Pick every line from the data below that contains the string "resolve" and copy it.

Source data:
◆ ◆ ◆ ◆

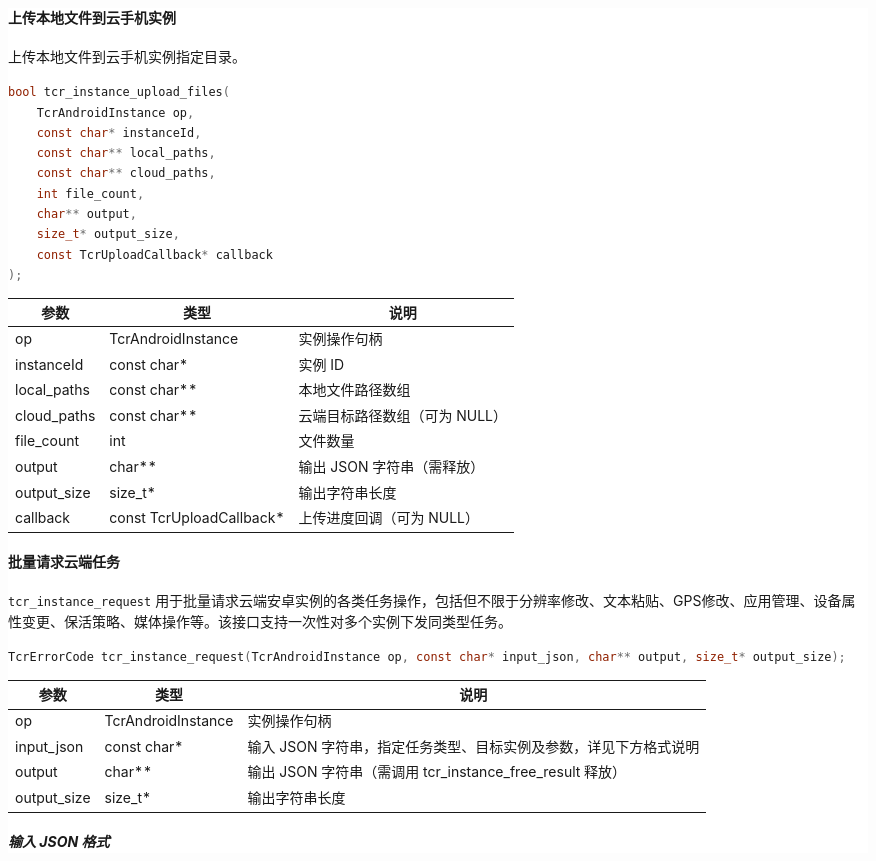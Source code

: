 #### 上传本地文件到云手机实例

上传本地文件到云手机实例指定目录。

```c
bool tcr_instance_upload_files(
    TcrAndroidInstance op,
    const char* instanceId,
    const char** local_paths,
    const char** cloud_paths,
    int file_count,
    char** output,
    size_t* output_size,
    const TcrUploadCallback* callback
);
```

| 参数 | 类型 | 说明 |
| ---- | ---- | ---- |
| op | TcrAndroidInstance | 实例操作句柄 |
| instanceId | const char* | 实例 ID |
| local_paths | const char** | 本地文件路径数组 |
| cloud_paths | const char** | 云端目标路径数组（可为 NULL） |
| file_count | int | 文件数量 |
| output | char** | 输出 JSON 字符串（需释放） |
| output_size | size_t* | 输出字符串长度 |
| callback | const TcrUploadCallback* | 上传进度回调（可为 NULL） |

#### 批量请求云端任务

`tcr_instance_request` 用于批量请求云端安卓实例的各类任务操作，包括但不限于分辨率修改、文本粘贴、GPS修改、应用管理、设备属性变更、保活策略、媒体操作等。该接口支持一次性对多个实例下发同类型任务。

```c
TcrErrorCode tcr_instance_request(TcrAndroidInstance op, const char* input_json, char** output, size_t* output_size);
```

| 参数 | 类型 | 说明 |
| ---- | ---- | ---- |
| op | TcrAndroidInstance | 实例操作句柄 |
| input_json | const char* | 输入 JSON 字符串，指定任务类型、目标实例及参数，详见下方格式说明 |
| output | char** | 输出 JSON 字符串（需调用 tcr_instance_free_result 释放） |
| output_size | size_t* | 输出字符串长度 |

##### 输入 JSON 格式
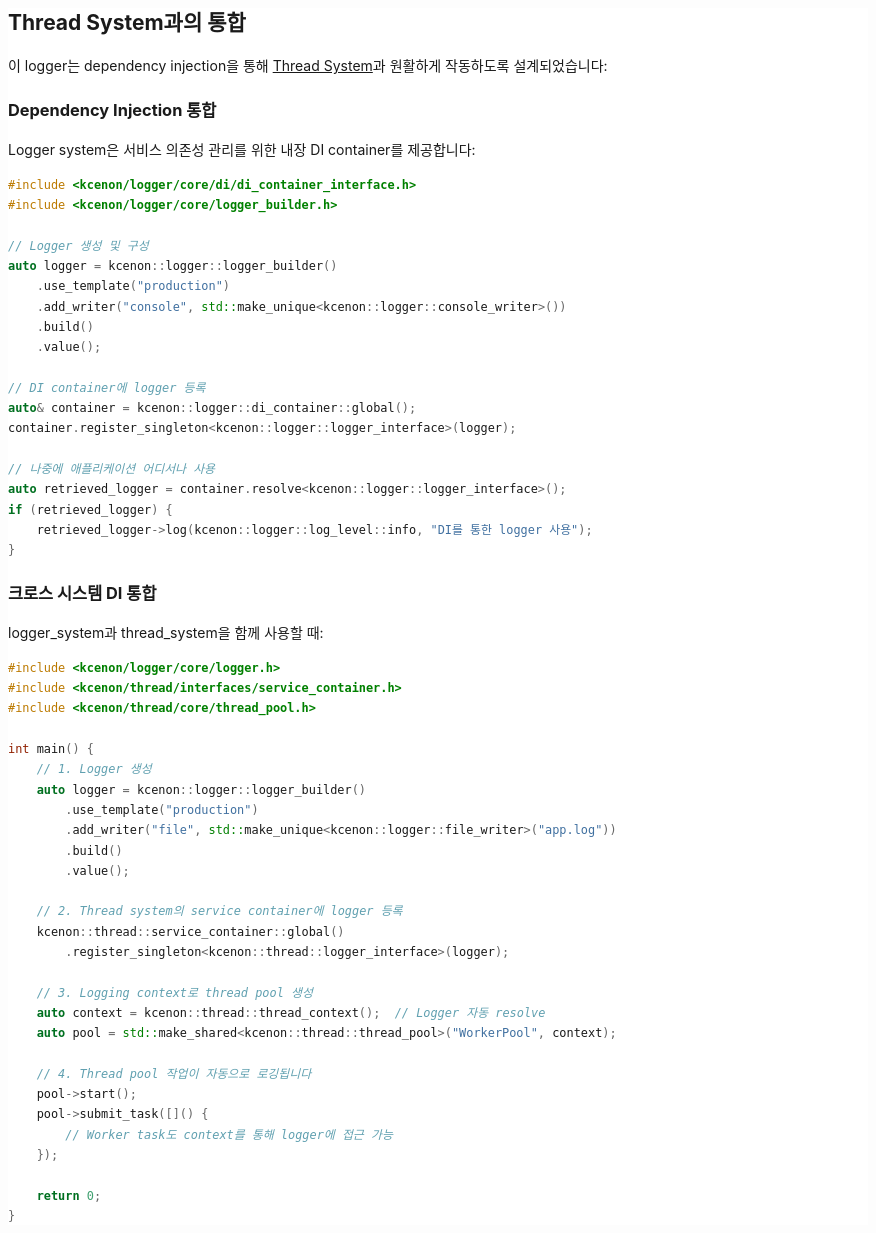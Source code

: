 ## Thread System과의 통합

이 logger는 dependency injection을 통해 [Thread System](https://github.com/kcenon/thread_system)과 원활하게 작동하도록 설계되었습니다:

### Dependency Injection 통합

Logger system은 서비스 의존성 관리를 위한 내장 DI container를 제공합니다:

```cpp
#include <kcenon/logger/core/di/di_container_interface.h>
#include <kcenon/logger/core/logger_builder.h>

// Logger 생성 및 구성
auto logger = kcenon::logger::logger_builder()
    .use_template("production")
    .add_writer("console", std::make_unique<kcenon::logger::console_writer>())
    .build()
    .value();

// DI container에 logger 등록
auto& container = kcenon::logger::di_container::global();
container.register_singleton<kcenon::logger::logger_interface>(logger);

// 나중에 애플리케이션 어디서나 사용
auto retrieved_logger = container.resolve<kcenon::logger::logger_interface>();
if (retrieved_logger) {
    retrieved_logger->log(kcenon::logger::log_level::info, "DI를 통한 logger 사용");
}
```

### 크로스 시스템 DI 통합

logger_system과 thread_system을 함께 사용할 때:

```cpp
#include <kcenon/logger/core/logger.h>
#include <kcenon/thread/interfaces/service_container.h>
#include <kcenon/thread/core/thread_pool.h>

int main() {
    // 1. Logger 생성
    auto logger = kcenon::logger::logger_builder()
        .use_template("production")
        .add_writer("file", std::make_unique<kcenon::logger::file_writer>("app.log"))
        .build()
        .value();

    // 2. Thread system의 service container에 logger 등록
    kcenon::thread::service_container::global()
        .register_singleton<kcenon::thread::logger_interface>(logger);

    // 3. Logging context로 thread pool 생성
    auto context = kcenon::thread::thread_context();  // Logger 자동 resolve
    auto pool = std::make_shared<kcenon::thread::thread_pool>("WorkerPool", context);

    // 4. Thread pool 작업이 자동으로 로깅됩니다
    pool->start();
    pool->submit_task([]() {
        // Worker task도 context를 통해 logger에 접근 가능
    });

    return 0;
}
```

◆ ◆ ◆ ◆

Exercise answer:
auto retrieved_logger = container.resolve<kcenon::logger::logger_interface>();
    auto context = kcenon::thread::thread_context();  // Logger 자동 resolve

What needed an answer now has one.